◆ Problem requirements
Working from the records below, repeat exactly the lines starting at the line that contains "- http://localhost:8888/callback/" and ending at the line that contains "- Save file", inclusive.

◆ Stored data

__________________________________________________

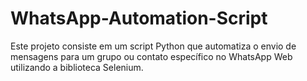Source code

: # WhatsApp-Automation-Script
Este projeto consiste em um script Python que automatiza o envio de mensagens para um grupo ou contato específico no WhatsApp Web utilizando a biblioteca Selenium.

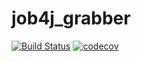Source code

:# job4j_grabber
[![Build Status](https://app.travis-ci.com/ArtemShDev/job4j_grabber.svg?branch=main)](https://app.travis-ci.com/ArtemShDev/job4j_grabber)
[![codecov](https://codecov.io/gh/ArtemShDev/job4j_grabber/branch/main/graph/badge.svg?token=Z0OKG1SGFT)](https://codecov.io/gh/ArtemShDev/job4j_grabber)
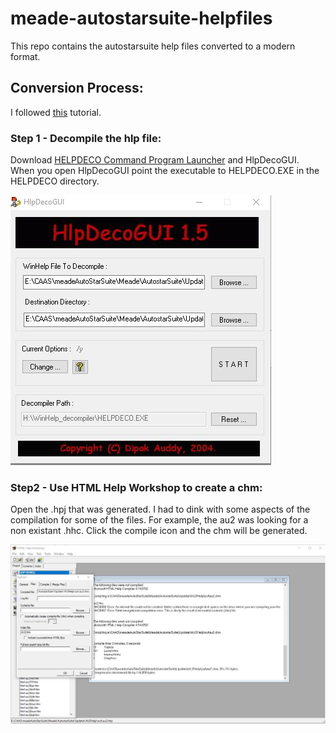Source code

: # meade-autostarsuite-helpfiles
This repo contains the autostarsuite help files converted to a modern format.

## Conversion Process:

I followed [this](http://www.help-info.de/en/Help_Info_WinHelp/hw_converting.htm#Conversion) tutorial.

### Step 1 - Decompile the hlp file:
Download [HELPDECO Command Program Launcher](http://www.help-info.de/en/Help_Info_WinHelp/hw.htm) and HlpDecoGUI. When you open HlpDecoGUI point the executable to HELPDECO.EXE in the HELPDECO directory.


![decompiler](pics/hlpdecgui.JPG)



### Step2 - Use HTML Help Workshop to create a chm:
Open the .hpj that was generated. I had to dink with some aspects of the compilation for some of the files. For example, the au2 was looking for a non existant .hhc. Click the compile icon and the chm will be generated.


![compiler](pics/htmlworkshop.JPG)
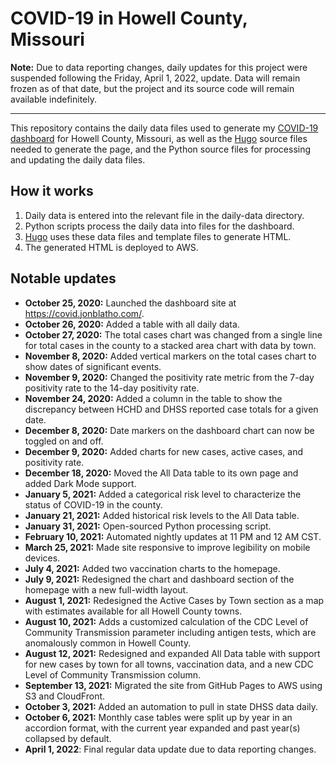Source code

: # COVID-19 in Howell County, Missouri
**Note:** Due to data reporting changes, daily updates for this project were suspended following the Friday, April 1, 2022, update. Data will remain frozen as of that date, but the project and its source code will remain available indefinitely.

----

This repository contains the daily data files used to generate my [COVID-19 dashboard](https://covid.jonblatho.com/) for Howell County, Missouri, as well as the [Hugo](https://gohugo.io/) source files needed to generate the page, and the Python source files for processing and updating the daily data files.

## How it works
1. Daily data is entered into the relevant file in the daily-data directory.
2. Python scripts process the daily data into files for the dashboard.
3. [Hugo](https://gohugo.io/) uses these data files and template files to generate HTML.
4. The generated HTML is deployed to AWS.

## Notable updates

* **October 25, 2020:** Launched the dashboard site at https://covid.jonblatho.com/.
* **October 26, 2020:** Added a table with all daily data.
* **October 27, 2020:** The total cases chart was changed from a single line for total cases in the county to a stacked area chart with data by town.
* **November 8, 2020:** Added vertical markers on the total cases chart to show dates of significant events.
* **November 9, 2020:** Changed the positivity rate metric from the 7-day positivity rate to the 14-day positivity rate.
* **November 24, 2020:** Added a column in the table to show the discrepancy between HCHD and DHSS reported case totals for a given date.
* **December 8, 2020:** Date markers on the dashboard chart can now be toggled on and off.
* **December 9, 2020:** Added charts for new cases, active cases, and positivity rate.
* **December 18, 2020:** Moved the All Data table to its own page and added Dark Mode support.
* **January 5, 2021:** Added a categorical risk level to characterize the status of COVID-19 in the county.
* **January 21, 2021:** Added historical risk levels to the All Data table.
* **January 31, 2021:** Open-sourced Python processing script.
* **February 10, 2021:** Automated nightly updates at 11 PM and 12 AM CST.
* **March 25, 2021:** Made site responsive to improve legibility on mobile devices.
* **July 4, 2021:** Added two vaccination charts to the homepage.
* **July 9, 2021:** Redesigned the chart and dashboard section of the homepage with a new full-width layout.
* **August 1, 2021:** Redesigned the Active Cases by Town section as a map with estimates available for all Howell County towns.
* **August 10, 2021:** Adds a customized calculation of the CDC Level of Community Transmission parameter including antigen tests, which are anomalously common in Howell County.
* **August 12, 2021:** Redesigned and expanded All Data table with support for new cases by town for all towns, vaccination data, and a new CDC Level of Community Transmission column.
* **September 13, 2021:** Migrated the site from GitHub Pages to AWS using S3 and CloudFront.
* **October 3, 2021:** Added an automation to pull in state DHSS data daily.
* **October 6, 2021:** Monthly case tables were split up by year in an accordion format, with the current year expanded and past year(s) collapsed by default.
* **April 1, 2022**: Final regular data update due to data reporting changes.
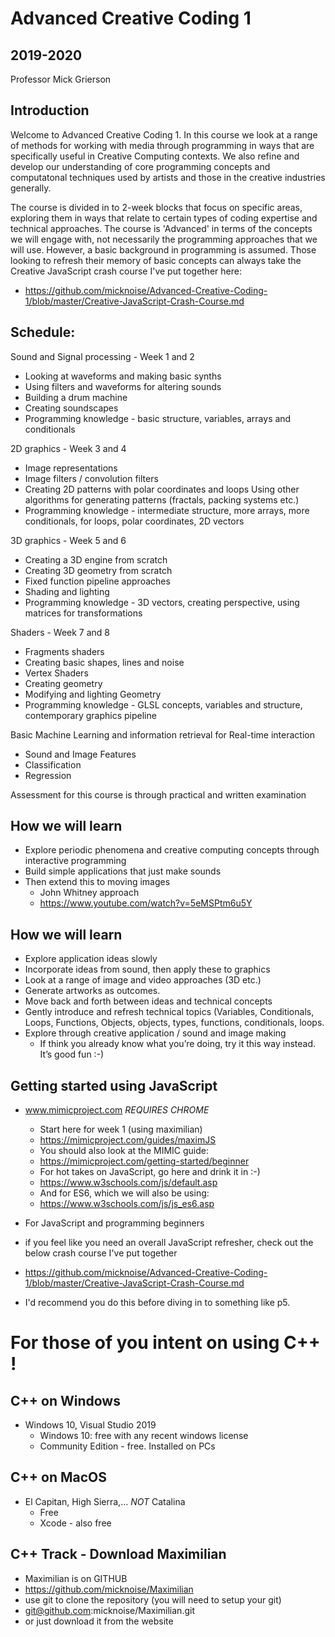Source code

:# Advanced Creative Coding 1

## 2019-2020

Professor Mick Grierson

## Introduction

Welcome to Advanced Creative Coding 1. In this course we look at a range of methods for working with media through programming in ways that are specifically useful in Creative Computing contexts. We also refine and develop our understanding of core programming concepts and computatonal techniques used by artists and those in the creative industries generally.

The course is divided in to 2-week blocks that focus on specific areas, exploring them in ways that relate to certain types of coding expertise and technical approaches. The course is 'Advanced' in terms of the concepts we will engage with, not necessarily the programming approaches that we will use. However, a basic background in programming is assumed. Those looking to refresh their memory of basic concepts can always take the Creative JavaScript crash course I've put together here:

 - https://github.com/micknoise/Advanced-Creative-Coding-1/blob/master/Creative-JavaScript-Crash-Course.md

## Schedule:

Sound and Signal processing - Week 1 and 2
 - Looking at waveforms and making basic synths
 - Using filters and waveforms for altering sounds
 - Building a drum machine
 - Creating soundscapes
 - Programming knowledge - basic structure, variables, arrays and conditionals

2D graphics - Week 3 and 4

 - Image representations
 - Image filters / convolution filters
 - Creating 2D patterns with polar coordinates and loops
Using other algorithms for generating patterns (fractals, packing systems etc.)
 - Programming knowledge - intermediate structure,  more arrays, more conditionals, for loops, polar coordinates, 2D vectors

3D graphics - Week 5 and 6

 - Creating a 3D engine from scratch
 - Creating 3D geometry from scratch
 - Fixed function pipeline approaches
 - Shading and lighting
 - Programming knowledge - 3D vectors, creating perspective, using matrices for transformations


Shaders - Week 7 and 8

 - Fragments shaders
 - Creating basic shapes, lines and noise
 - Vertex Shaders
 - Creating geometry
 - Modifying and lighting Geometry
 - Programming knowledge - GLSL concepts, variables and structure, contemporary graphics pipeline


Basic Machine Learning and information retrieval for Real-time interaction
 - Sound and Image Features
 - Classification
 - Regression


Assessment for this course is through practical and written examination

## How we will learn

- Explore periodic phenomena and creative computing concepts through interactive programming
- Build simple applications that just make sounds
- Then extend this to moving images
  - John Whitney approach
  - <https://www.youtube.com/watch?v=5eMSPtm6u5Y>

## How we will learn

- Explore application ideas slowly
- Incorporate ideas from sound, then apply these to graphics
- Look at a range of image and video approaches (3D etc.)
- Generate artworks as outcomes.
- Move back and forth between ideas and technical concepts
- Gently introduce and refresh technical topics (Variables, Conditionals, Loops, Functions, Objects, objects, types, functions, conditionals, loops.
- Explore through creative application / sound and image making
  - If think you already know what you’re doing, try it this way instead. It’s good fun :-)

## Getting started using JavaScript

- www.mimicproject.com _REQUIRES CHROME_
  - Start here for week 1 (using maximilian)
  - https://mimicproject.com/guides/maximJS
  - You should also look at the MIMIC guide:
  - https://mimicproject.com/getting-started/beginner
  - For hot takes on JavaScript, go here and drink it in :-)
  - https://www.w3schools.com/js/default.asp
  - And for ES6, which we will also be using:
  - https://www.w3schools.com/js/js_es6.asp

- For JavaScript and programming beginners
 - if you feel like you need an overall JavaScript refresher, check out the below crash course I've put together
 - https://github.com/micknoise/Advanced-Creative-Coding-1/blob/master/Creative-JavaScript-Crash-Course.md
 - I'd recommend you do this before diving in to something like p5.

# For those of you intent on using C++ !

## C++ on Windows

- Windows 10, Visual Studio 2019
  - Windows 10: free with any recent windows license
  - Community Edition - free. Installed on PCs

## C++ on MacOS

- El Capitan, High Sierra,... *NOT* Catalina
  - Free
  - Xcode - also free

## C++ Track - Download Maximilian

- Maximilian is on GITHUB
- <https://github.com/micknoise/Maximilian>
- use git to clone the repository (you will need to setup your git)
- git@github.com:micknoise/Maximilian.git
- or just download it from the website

__________________________________________________

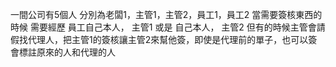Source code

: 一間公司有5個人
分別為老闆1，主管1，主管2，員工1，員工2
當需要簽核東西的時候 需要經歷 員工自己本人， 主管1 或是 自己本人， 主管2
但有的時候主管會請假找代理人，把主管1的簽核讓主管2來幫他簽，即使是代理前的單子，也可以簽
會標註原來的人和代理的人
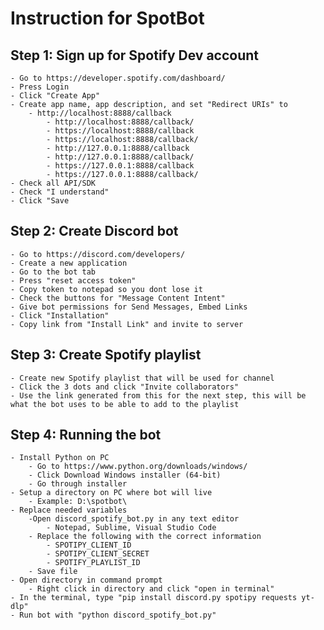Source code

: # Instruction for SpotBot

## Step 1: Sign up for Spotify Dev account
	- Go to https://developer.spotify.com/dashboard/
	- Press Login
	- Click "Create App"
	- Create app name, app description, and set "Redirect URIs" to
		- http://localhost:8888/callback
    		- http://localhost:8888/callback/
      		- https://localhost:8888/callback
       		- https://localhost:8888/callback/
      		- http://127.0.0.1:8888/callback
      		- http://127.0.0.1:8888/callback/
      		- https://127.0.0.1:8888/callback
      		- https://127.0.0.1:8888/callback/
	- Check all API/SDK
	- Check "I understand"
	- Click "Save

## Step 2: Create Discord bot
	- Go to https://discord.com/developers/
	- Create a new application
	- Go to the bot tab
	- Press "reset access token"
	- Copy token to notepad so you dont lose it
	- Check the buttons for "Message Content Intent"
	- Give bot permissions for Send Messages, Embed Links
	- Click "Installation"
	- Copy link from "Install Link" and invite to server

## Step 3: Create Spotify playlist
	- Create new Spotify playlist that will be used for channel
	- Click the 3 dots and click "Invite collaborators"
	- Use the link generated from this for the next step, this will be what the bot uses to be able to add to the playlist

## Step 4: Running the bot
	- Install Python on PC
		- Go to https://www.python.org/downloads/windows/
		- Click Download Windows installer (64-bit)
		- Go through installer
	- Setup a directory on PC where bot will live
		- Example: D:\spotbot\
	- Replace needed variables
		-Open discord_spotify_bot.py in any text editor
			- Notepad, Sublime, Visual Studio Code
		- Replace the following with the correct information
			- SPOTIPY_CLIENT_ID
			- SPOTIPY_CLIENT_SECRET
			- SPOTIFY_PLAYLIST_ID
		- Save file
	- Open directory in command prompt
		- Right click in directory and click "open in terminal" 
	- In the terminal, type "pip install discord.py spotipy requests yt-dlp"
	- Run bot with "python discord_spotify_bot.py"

__________________________________________________

◆ Result of this task
    		- http://localhost:8888/callback/
      		- https://localhost:8888/callback
       		- https://localhost:8888/callback/
      		- http://127.0.0.1:8888/callback
      		- http://127.0.0.1:8888/callback/
      		- https://127.0.0.1:8888/callback
      		- https://127.0.0.1:8888/callback/
	- Check all API/SDK
	- Check "I understand"
	- Click "Save

## Step 2: Create Discord bot
	- Go to https://discord.com/developers/
	- Create a new application
	- Go to the bot tab
	- Press "reset access token"
	- Copy token to notepad so you dont lose it
	- Check the buttons for "Message Content Intent"
	- Give bot permissions for Send Messages, Embed Links
	- Click "Installation"
	- Copy link from "Install Link" and invite to server

## Step 3: Create Spotify playlist
	- Create new Spotify playlist that will be used for channel
	- Click the 3 dots and click "Invite collaborators"
	- Use the link generated from this for the next step, this will be what the bot uses to be able to add to the playlist

## Step 4: Running the bot
	- Install Python on PC
		- Go to https://www.python.org/downloads/windows/
		- Click Download Windows installer (64-bit)
		- Go through installer
	- Setup a directory on PC where bot will live
		- Example: D:\spotbot\
	- Replace needed variables
		-Open discord_spotify_bot.py in any text editor
			- Notepad, Sublime, Visual Studio Code
		- Replace the following with the correct information
			- SPOTIPY_CLIENT_ID
			- SPOTIPY_CLIENT_SECRET
			- SPOTIFY_PLAYLIST_ID
		- Save file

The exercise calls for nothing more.